In the same vein, Big Tech, despite the growing resistance against their power and behavior, and our digital infrastructure, kept the economy up and running during the lockdown. This stay-at-home economy will prove to have lasting, partly positive, consequences in our daily lives in the coming years.

A new technological order

All in all, we possess all the technological ingredients to make work of a new technological order that is geared towards preventing new crises in the future. Indeed, governments have been seriously contemplating how to deal with the vulnerabilities of the international traffic of humans and goods and fragmented value chains. The current market system is too efficiently and cost-effectively organized, which makes us vulnerable to shocks such as this. Resilience, reshoring and redundancy are the political and economic key words of the year. In short: we’re in the early stages of a truly thriving enlightened technocracy, aimed for the common and long-term good. As such, the corona crisis may end up putting us on the right track with respect to our perspective on technology. With the right technological changes and political determination, which have now been set in motion, crises will be more easily prevented in the future.

Hegemonic cycle 

The past year raises questions about the fate of globalization. The president of the United Sates blamed China for the global COVID-19 pandemic, after attempting to sabotage economic relations between the two countries in several different ways. Meanwhile, internal relations in Europe remained high-strung, with Poland and Hungary turning against the European course increasingly often. How should these developments be understood in a wider context? Is globalization as we’ve known it in the past decades coming to an end, as the stagnating growth of world trade seems to indicate? Will we have stronger borders between countries or are we merely on the brink of a phase of globalization in a new form?

The strategic reorientation of the West

The era of Atlantic hegemony, the hegemonic cycle of the past five centuries, is nearing its end. But it’s too early to determine whether a new hegemon will rise, or, with the end of this cycle, a new order will come into existence in which no country is dominant. Before we can answer that question, the current power relations will continue to change, causing the world to move towards a new order in several domains (e.g. finance, technical standards, strategic technology).

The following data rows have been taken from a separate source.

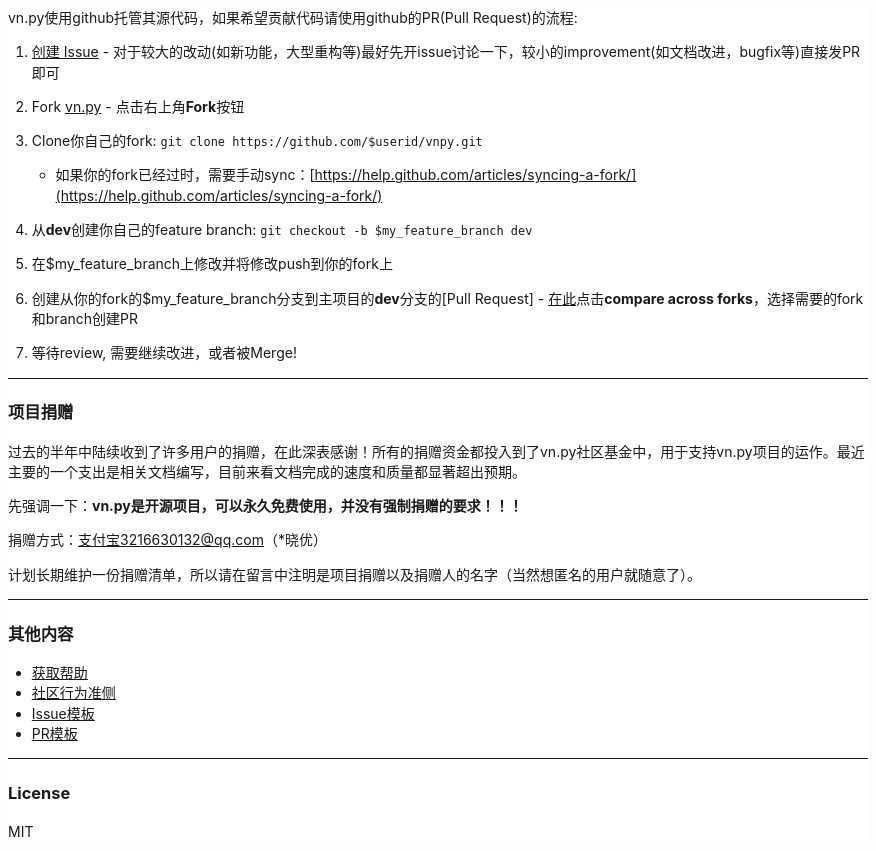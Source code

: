 vn.py使用github托管其源代码，如果希望贡献代码请使用github的PR(Pull Request)的流程:

1. [创建 Issue](https://github.com/vnpy/vnpy/issues/new) - 对于较大的改动(如新功能，大型重构等)最好先开issue讨论一下，较小的improvement(如文档改进，bugfix等)直接发PR即可

2. Fork [vn.py](https://github.com/vnpy/vnpy) - 点击右上角**Fork**按钮

3. Clone你自己的fork: ```git clone https://github.com/$userid/vnpy.git```
	* 如果你的fork已经过时，需要手动sync：[https://help.github.com/articles/syncing-a-fork/](https://help.github.com/articles/syncing-a-fork/)

4. 从**dev**创建你自己的feature branch: ```git checkout -b $my_feature_branch dev```

5. 在$my_feature_branch上修改并将修改push到你的fork上

6. 创建从你的fork的$my_feature_branch分支到主项目的**dev**分支的[Pull Request] -  [在此](https://github.com/vnpy/vnpy/compare?expand=1)点击**compare across forks**，选择需要的fork和branch创建PR

7. 等待review, 需要继续改进，或者被Merge!

---
### 项目捐赠

过去的半年中陆续收到了许多用户的捐赠，在此深表感谢！所有的捐赠资金都投入到了vn.py社区基金中，用于支持vn.py项目的运作。最近主要的一个支出是相关文档编写，目前来看文档完成的速度和质量都显著超出预期。

先强调一下：**vn.py是开源项目，可以永久免费使用，并没有强制捐赠的要求！！！**

捐赠方式：支付宝3216630132@qq.com（*晓优）


计划长期维护一份捐赠清单，所以请在留言中注明是项目捐赠以及捐赠人的名字（当然想匿名的用户就随意了）。


---
### 其他内容

* [获取帮助](https://github.com/vnpy/vnpy/blob/dev/docs/SUPPORT.md)
* [社区行为准侧](https://github.com/vnpy/vnpy/blob/dev/docs/CODE_OF_CONDUCT.md)
* [Issue模板](https://github.com/vnpy/vnpy/blob/dev/docs/ISSUE_TEMPLATE.md)
* [PR模板](https://github.com/vnpy/vnpy/blob/dev/docs/PULL_REQUEST_TEMPLATE.md)


---
### License
MIT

In the Western world, 2020 was a moment of strategic reorientation. The United States is renouncing the Trump model of exerting strategic pressure on rivals and partners alike. The Biden administration will attempt to breathe new life into American alliances, though this will be arduous in many places because of conflicting interests. In addition, Europe broke free from its geopolitical paralysis. In the past year, the European Commission and EU member states created more momentum for the ideas of strategic autonomy and European sovereignty, though it’s as yet unclear how this will take shape. Both Western superpowers are thus facing a moment of strategic reorientation. Furthermore, we’re in the midst of a period of “Westlessness”, lacking a clear idea of the West.

Thus the economic center is shifting east, and so the complexity of globalization will only become clear when we truly understand what is currently happening in, among other countries, China and Russia.

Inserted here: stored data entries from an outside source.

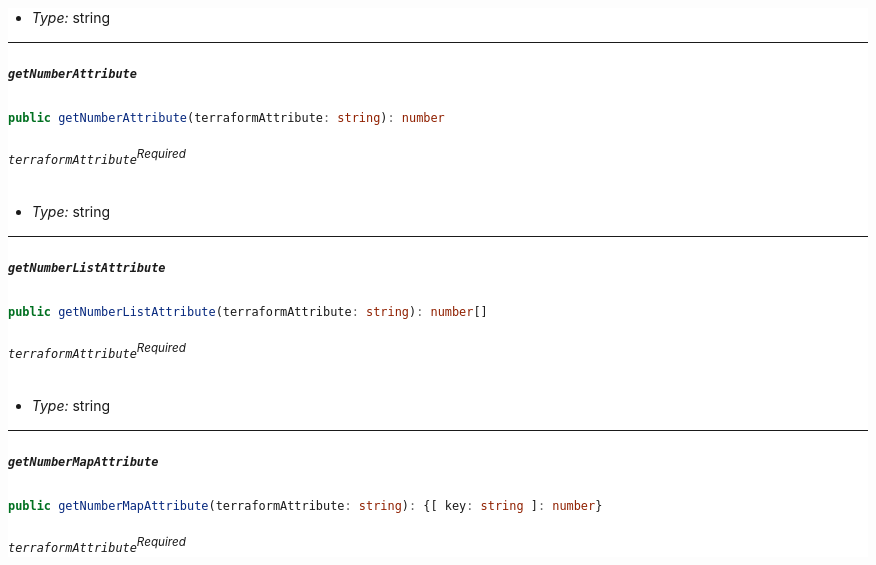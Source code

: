 - *Type:* string

---

##### `getNumberAttribute` <a name="getNumberAttribute" id="@cdktf/provider-cloudflare.dataCloudflareZeroTrustDlpIntegrationEntry.DataCloudflareZeroTrustDlpIntegrationEntryPatternOutputReference.getNumberAttribute"></a>

```typescript
public getNumberAttribute(terraformAttribute: string): number
```

###### `terraformAttribute`<sup>Required</sup> <a name="terraformAttribute" id="@cdktf/provider-cloudflare.dataCloudflareZeroTrustDlpIntegrationEntry.DataCloudflareZeroTrustDlpIntegrationEntryPatternOutputReference.getNumberAttribute.parameter.terraformAttribute"></a>

- *Type:* string

---

##### `getNumberListAttribute` <a name="getNumberListAttribute" id="@cdktf/provider-cloudflare.dataCloudflareZeroTrustDlpIntegrationEntry.DataCloudflareZeroTrustDlpIntegrationEntryPatternOutputReference.getNumberListAttribute"></a>

```typescript
public getNumberListAttribute(terraformAttribute: string): number[]
```

###### `terraformAttribute`<sup>Required</sup> <a name="terraformAttribute" id="@cdktf/provider-cloudflare.dataCloudflareZeroTrustDlpIntegrationEntry.DataCloudflareZeroTrustDlpIntegrationEntryPatternOutputReference.getNumberListAttribute.parameter.terraformAttribute"></a>

- *Type:* string

---

##### `getNumberMapAttribute` <a name="getNumberMapAttribute" id="@cdktf/provider-cloudflare.dataCloudflareZeroTrustDlpIntegrationEntry.DataCloudflareZeroTrustDlpIntegrationEntryPatternOutputReference.getNumberMapAttribute"></a>

```typescript
public getNumberMapAttribute(terraformAttribute: string): {[ key: string ]: number}
```

###### `terraformAttribute`<sup>Required</sup> <a name="terraformAttribute" id="@cdktf/provider-cloudflare.dataCloudflareZeroTrustDlpIntegrationEntry.DataCloudflareZeroTrustDlpIntegrationEntryPatternOutputReference.getNumberMapAttribute.parameter.terraformAttribute"></a>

A different path of globalization

In the West, China is often perceived as a “challenger” of the world order, but in many areas, China is as supportive of international norms, rules and treaties as Western countries are, if not more so. Meanwhile, in the past year we saw investments in the Chinese Belt and Road Initiative project decline. Not because China is weakening, or other countries are less willing to cooperate with China, but precisely because China is becoming a mature global power. The country now more strategically and responsibly considers foreign investment, as the U.S., Europe and Japan have done for decades. During the coronavirus crisis too, the stability of the Chinese global power has become apparent. In fact, the rapid recovery of the Chinese economy soon turned out to be a vital driving force of the global economy. In addition, in 2020 China was the largest economy to sign the RCEP trade deal of 15 countries, the biggest trade deal in the world. While the Western world is skeptical about accelerated integration with the global economy, Eastern countries actually embrace further economic globalization.

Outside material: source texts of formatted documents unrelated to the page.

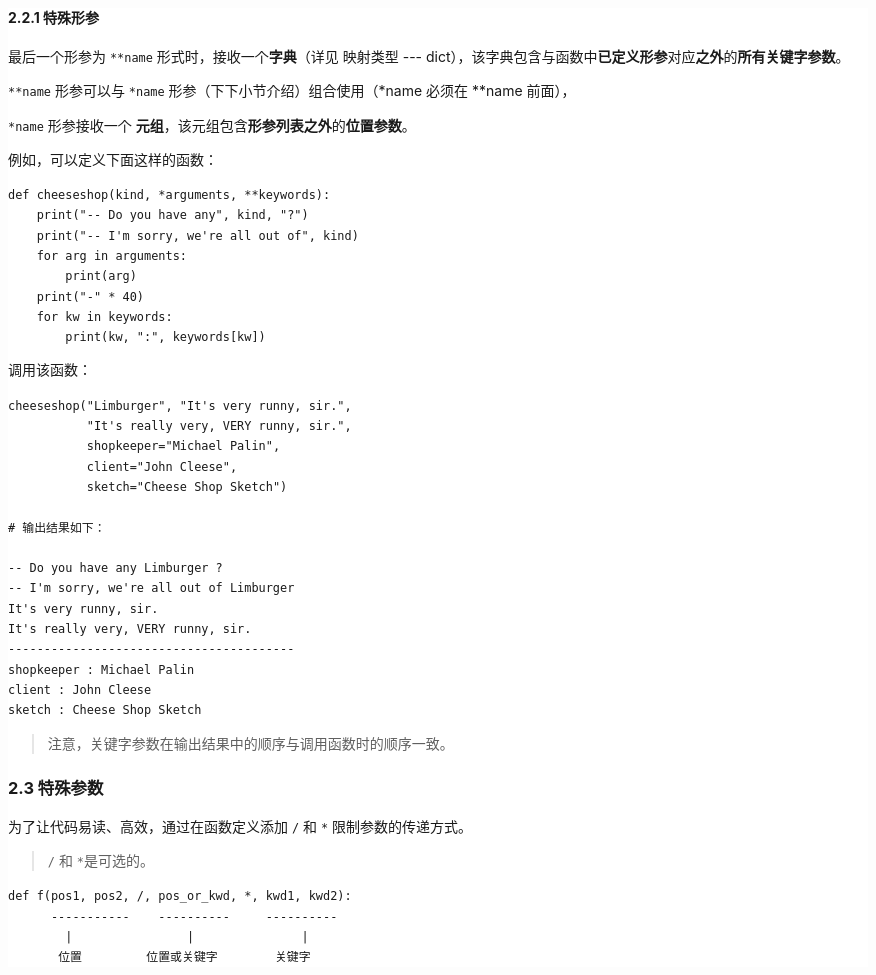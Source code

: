 #### 2.2.1 特殊形参

最后一个形参为 `**name` 形式时，接收一个**字典**（详见 映射类型 --- dict），该字典包含与函数中**已定义形参**对应**之外**的**所有关键字参数**。

`**name` 形参可以与 `*name` 形参（下下小节介绍）组合使用（*name 必须在 **name 前面）， 

`*name` 形参接收一个 **元组**，该元组包含**形参列表之外**的**位置参数**。

例如，可以定义下面这样的函数：

```
def cheeseshop(kind, *arguments, **keywords):
    print("-- Do you have any", kind, "?")
    print("-- I'm sorry, we're all out of", kind)
    for arg in arguments:
        print(arg)
    print("-" * 40)
    for kw in keywords:
        print(kw, ":", keywords[kw])
```

调用该函数：

```
cheeseshop("Limburger", "It's very runny, sir.",
           "It's really very, VERY runny, sir.",
           shopkeeper="Michael Palin",
           client="John Cleese",
           sketch="Cheese Shop Sketch")

# 输出结果如下：

-- Do you have any Limburger ?
-- I'm sorry, we're all out of Limburger
It's very runny, sir.
It's really very, VERY runny, sir.
----------------------------------------
shopkeeper : Michael Palin
client : John Cleese
sketch : Cheese Shop Sketch
```

>注意，关键字参数在输出结果中的顺序与调用函数时的顺序一致。

### 2.3 特殊参数

为了让代码易读、高效，通过在函数定义添加 `/` 和 `*` 限制参数的传递方式。

>`/` 和 `*`是可选的。

```
def f(pos1, pos2, /, pos_or_kwd, *, kwd1, kwd2):
      -----------    ----------     ----------
        |                |               |
       位置         位置或关键字        关键字
```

In 2020, Russia stayed in the background, but it’s precisely this that shows Russia is notably changing its course. It’s becoming a geo-economic power that leans less on military capacity than we think and is creating more influence with strategic economic policy. The Eurasian Economic Union is an important Russian initiative to strengthen economic ties with Eastern countries, so that Russia gains a stronger position than the West in respect to Europe. Russia’s biggest ambition is to create “technology transfer” – to import high-grade technology from Europe, Japan and South Korea to revive its own economy. With its new, remarkable course, Russia is laying the groundwork for this strategic move.

Thus, the complexity of globalization will become apparent in the coming years. The first responses to the coronavirus crisis, containing phrases such as “reshoring” and “the end of globalization”, seem to have been based on false hope. There has not been a fundamental reappraisal of efficiency in value chains either. Globalization will continue, but in a different way. There will be different types of globalization, as there are different elements to the world order. Many non-Western countries still embrace economic globalization, while Western countries, under the influence of certain political groups, are becoming more skeptical. Because of these dynamics, political globalization, in the form of multilateralism and the protection of human rights, is becoming more difficult rising countries such as China are less active in this area. Furthermore, new domains of globalization are emerging, such as the digital domain, where countries will be in direct opposition to each other with different digital models, projects and strategies, such as the Chinese New IP internet protocols, the Russian Runetand the European internet and data strategy and the GAIA-X platform. All of these projects gained momentum in 2020 and will take shape in the coming years.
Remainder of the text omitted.